─── Task input

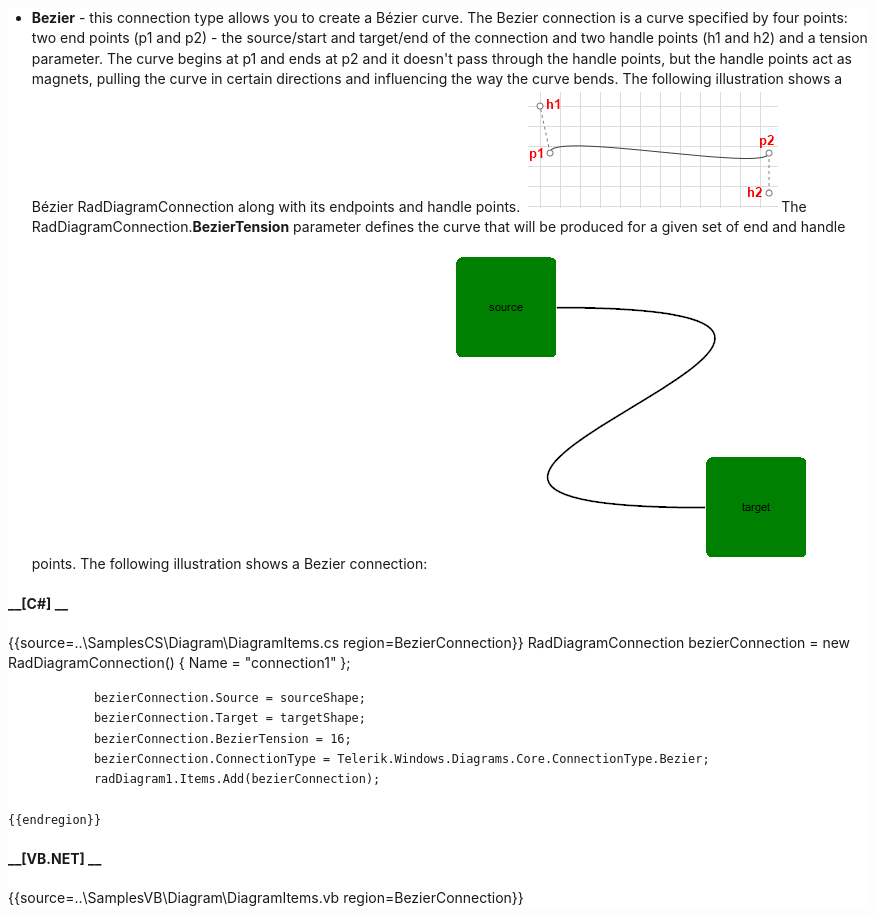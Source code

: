 * __Bezier__ - this connection type allows you to create a Bézier curve. 
                  The Bezier connection is a curve specified by four points: two end points (p1 and p2) - the source/start and target/end of the
                  connection and two handle points (h1 and h2) and a tension parameter. The curve begins at p1 and ends at p2 and it doesn't 
                  pass through the handle points, but the handle points act as magnets, pulling the curve in certain directions and influencing
                  the way the curve bends. The following illustration shows a Bézier RadDiagramConnection along with its endpoints and handle points.
                ![diagram-diagram-items-connections 005](images/diagram-diagram-items-connections005.png)The RadDiagramConnection.__BezierTension__ parameter defines the curve that will
                be produced for a given set of end and handle points. The following illustration shows a Bezier connection:![diagram-diagram-items-connections 006](images/diagram-diagram-items-connections006.png)

#### __[C#] __

{{source=..\SamplesCS\Diagram\DiagramItems.cs region=BezierConnection}}
	            RadDiagramConnection bezierConnection = new RadDiagramConnection() { Name = "connection1" };
	            
	            bezierConnection.Source = sourceShape;
	            bezierConnection.Target = targetShape;
	            bezierConnection.BezierTension = 16;
	            bezierConnection.ConnectionType = Telerik.Windows.Diagrams.Core.ConnectionType.Bezier;
	            radDiagram1.Items.Add(bezierConnection);
	            
	{{endregion}}



#### __[VB.NET] __

{{source=..\SamplesVB\Diagram\DiagramItems.vb region=BezierConnection}}
	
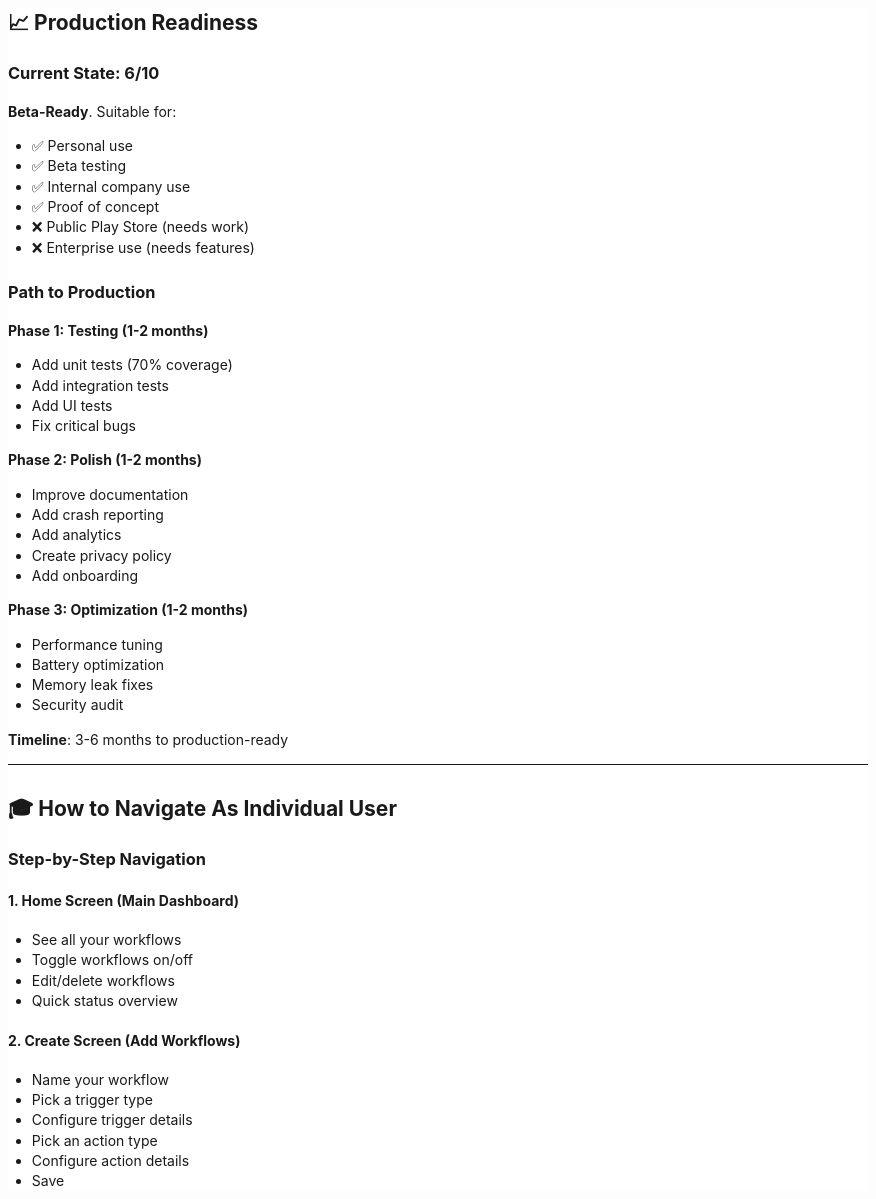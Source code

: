 ## 📈 Production Readiness

### Current State: **6/10**
**Beta-Ready**. Suitable for:
- ✅ Personal use
- ✅ Beta testing
- ✅ Internal company use
- ✅ Proof of concept
- ❌ Public Play Store (needs work)
- ❌ Enterprise use (needs features)

### Path to Production

**Phase 1: Testing (1-2 months)**
- Add unit tests (70% coverage)
- Add integration tests
- Add UI tests
- Fix critical bugs

**Phase 2: Polish (1-2 months)**
- Improve documentation
- Add crash reporting
- Add analytics
- Create privacy policy
- Add onboarding

**Phase 3: Optimization (1-2 months)**
- Performance tuning
- Battery optimization
- Memory leak fixes
- Security audit

**Timeline**: 3-6 months to production-ready

---

## 🎓 How to Navigate As Individual User

### Step-by-Step Navigation

#### 1. Home Screen (Main Dashboard)
- See all your workflows
- Toggle workflows on/off
- Edit/delete workflows
- Quick status overview

#### 2. Create Screen (Add Workflows)
- Name your workflow
- Pick a trigger type
- Configure trigger details
- Pick an action type
- Configure action details
- Save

──────

- _Task details_
What is needed is every line from the data above that includes the string "Bézier", copied out.

- _Answer below_
: * __Bezier__ - this connection type allows you to create a Bézier curve. 
                  the way the curve bends. The following illustration shows a Bézier RadDiagramConnection along with its endpoints and handle points.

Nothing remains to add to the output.